Manufacturing Industry
Low-power flash design is introduced by AMD
Electronic News, Feb 5, 1996 by Andrew MacLellan
Sunnyvale, Calif.--Advanced Micro Devices took the wraps off its first family of 2.7V single power supply flash memory chips here last week with a design the company claims will help drive the low voltage read, write and erase needs of the cellular phone and networking markets for the next several years.
According to AMD, the 8-megabit Am29LV800, with an extended operating range of 2.7-3.6V, will migrate into dozens of emerging digital consumer products, excite new applications and ensure flash's position as the fastest moving memory technology on the market. Configured in 8-bit and 16-bit organizations, the non-volatile chip with in-system programmability also will serve as the memory for AMD's flash storage card which the company plans to release in June. Last month, AMD and flash partner Fujitsu teamed with Intel in evangelizing a new miniature card specification for implementation of flash memory in a small form factor (EN, Jan. 29).
Richard Forte, AMD's group VP for non-volatile memory and programmable logic, asserted that the new technology will give a boost to the flash card market in general. "As a founding member of the Miniature Card Implementers Forum, we expect 20 percent of the flash market by 1999 to be made up of flash cards."
Joining AMD's 5/12V, 5V-only and 3V/5V flash products, which will remain marketable in a variety of desktop applications, the 2.7V-only family is slated to grow to include a half dozen 2-, 4-and 8M parts by mid 3Q96. The 8M Am29LV800 will be available in March for $34.65 in a 48-pin TSOP and $33.85 in a 44-pin SOIC package per 10,000 units ordered. Available at a 10 percent price premium over current 5V-only flash--and using 60 percent less power--the manufacturing cost of the Am29LV800 is expected to drop as AMD moves to a 0.35-micron process technology in 4Q96, according to Walid Maghribi, VP of AMD's non-volatile memory division.

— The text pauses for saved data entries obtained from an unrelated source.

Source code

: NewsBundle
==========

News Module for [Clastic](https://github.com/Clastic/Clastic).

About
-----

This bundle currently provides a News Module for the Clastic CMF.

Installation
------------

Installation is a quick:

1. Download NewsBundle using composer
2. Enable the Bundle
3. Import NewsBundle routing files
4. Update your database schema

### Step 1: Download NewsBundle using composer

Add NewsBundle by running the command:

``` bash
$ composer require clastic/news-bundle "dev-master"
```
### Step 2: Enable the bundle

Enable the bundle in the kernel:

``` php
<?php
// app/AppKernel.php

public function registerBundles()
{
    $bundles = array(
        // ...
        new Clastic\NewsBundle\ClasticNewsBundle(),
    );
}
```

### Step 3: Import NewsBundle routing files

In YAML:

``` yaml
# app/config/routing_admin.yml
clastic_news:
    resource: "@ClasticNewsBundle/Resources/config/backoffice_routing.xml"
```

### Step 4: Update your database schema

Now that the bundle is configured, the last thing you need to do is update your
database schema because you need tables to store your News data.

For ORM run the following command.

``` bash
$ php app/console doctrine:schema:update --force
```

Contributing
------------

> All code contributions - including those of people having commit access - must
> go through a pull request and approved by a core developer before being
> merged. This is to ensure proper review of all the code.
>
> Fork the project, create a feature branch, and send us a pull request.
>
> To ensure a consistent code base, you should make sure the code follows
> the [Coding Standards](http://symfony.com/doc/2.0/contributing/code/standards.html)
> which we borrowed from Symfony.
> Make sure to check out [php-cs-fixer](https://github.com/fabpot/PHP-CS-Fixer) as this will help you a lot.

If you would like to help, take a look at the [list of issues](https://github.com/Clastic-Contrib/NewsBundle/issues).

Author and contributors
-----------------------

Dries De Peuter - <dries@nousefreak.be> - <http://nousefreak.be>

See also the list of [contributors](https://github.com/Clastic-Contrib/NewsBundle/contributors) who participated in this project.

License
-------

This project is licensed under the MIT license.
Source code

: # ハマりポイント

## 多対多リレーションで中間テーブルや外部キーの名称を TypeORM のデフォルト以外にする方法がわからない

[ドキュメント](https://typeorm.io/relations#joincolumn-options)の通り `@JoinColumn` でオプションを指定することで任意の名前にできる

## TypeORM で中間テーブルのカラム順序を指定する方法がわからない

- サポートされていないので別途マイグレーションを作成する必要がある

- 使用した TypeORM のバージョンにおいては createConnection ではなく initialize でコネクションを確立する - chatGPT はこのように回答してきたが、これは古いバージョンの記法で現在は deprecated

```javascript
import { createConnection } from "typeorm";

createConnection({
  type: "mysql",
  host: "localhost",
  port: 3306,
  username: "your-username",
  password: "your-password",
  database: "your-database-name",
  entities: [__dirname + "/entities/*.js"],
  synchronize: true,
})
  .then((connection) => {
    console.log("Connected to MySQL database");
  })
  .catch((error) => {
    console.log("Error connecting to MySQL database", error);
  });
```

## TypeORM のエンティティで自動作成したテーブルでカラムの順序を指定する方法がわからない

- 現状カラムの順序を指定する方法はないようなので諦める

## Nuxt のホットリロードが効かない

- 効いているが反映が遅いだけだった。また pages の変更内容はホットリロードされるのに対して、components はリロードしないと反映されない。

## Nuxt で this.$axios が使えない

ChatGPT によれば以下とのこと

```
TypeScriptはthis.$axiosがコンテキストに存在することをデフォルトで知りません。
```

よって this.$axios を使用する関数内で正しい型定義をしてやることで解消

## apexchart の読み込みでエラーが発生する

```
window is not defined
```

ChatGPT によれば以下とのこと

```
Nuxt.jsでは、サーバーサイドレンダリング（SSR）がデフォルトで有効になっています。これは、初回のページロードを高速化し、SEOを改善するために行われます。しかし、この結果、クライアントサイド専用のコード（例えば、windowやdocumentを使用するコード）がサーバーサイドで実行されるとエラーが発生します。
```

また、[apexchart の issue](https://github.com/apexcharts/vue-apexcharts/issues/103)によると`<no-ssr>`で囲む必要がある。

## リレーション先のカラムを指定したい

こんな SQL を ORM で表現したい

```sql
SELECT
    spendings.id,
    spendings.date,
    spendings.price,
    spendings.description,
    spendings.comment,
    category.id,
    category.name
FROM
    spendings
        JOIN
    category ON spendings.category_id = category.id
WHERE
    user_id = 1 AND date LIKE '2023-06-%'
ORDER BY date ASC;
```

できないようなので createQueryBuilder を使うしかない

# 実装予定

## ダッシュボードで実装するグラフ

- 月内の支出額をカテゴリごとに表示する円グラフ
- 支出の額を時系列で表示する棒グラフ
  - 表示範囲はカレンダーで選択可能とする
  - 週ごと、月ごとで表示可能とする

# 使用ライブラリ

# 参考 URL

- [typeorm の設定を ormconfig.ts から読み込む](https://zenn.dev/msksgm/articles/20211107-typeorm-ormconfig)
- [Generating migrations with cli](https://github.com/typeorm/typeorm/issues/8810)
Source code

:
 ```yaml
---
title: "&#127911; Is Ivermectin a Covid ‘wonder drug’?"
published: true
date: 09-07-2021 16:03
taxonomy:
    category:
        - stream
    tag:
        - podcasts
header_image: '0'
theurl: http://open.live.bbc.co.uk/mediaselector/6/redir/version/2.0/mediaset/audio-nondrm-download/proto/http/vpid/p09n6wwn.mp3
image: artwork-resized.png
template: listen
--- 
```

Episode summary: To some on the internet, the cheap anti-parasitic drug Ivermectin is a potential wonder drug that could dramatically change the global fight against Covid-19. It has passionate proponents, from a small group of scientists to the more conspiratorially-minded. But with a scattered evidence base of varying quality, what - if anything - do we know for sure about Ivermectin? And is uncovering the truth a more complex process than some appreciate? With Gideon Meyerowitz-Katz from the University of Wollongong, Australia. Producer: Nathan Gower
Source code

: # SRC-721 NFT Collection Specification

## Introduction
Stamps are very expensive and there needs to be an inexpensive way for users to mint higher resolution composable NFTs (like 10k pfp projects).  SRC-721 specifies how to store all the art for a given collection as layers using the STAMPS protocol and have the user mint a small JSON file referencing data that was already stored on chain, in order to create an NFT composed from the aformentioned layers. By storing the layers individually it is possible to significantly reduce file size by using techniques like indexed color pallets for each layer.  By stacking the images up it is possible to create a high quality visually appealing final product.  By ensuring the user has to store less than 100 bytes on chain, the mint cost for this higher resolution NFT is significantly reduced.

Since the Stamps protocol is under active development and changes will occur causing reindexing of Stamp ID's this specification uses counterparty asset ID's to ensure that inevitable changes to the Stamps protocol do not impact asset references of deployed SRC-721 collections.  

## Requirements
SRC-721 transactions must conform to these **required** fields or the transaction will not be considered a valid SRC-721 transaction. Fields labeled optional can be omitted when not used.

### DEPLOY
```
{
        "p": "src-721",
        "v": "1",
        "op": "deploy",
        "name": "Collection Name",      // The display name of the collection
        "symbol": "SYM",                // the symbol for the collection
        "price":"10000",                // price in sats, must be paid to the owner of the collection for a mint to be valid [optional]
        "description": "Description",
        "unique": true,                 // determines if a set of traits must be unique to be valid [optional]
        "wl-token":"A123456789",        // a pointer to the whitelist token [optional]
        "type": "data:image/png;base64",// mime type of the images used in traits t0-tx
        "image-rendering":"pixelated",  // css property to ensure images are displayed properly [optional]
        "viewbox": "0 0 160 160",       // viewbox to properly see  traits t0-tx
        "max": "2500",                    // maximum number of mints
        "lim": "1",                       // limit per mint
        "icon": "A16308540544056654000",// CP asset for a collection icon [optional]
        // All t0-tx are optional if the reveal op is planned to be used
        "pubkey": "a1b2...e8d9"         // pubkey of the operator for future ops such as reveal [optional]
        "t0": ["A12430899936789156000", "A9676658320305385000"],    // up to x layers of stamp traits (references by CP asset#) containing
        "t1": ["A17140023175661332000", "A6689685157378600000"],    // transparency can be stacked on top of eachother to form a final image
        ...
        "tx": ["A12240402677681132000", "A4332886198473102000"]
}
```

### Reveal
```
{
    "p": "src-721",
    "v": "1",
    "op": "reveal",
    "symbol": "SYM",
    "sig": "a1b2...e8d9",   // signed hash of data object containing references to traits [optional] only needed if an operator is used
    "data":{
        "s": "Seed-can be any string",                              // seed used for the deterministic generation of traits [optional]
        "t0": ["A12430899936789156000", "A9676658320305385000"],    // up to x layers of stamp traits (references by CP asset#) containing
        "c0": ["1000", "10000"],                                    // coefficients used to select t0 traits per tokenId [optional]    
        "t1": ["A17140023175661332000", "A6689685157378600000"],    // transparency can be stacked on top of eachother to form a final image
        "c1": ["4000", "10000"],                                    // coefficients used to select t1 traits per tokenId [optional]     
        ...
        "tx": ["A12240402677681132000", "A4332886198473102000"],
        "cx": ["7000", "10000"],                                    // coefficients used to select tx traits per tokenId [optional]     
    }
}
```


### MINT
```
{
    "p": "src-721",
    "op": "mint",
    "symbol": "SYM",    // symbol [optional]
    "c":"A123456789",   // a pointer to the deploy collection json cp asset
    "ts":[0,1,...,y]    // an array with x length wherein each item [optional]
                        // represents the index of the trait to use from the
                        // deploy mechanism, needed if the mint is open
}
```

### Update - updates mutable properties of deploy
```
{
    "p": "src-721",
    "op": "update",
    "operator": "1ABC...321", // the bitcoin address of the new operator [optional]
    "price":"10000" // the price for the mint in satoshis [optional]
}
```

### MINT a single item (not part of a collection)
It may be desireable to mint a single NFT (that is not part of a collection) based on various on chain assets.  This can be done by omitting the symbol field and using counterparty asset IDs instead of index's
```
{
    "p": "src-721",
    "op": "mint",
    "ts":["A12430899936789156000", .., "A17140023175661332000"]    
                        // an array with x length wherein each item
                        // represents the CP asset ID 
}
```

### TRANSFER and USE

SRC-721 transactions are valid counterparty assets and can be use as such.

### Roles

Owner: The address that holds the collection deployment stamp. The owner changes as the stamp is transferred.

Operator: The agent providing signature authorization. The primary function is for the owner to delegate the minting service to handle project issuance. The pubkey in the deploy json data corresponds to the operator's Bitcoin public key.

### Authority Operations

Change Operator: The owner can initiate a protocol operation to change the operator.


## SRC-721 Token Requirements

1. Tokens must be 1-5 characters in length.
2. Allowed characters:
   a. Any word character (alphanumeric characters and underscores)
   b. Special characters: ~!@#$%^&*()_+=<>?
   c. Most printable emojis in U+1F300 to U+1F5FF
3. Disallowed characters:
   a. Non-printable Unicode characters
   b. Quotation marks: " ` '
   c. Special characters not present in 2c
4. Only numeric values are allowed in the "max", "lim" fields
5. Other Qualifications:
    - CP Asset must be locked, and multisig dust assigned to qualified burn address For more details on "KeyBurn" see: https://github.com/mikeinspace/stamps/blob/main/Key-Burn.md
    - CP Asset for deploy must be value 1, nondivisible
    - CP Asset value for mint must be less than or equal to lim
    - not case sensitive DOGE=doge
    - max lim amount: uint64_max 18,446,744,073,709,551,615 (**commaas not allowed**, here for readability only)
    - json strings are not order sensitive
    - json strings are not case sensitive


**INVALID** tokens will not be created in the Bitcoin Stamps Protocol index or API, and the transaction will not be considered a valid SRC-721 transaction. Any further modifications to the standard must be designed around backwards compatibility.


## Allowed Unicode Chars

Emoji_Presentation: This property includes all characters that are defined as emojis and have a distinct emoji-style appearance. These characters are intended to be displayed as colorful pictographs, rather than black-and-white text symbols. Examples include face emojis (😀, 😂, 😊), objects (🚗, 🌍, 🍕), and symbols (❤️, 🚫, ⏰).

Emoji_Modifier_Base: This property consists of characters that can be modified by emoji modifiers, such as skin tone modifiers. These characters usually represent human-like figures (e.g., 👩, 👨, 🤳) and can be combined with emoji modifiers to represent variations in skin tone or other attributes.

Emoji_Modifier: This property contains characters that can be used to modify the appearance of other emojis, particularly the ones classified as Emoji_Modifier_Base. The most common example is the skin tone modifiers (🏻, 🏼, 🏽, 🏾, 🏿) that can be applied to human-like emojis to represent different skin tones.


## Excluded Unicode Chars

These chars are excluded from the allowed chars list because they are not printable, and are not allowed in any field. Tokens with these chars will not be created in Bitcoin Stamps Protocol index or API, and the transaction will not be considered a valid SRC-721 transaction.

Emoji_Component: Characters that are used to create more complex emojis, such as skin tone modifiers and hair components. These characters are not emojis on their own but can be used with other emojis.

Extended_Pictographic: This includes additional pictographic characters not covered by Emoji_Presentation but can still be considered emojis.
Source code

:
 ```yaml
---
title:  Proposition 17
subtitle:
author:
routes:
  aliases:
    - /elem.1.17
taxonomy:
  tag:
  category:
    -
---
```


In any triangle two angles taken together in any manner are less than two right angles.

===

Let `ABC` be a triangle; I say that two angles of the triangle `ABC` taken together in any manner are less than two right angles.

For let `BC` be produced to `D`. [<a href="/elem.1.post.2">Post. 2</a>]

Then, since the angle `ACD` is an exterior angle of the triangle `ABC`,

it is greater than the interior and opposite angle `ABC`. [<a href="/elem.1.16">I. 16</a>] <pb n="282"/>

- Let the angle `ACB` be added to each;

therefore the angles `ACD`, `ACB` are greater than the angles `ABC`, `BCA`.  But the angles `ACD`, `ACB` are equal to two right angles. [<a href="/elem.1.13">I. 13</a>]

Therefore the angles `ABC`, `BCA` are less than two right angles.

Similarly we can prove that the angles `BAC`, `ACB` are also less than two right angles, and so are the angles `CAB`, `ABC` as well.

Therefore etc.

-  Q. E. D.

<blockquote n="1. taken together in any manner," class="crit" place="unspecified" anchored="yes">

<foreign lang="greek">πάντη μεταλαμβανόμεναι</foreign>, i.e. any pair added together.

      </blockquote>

Overall, the flash market, while accounting for about $1.9 billion in sales in 1995, is seen as among the fastest growing technologies in the semiconductor industry. Market analyst company Dataquest, recently acquired by the Gartner Group, projects sales of flash memory will grow to $4 billion in 1998, with market research firm In-Stat posting 1998 sales at an optimistic $8 billion.
The Am29LV800 features low power standby and sleep modes, using less than 1-microamp of current to run either feature.
A read access time as fast as 100 nanoseconds enables operation of high-speed microprocessors, such as the 100MHz Pentium Pro, with zero wait states. The chip is guaranteed for a minimum of 100,000 program/erase cycles.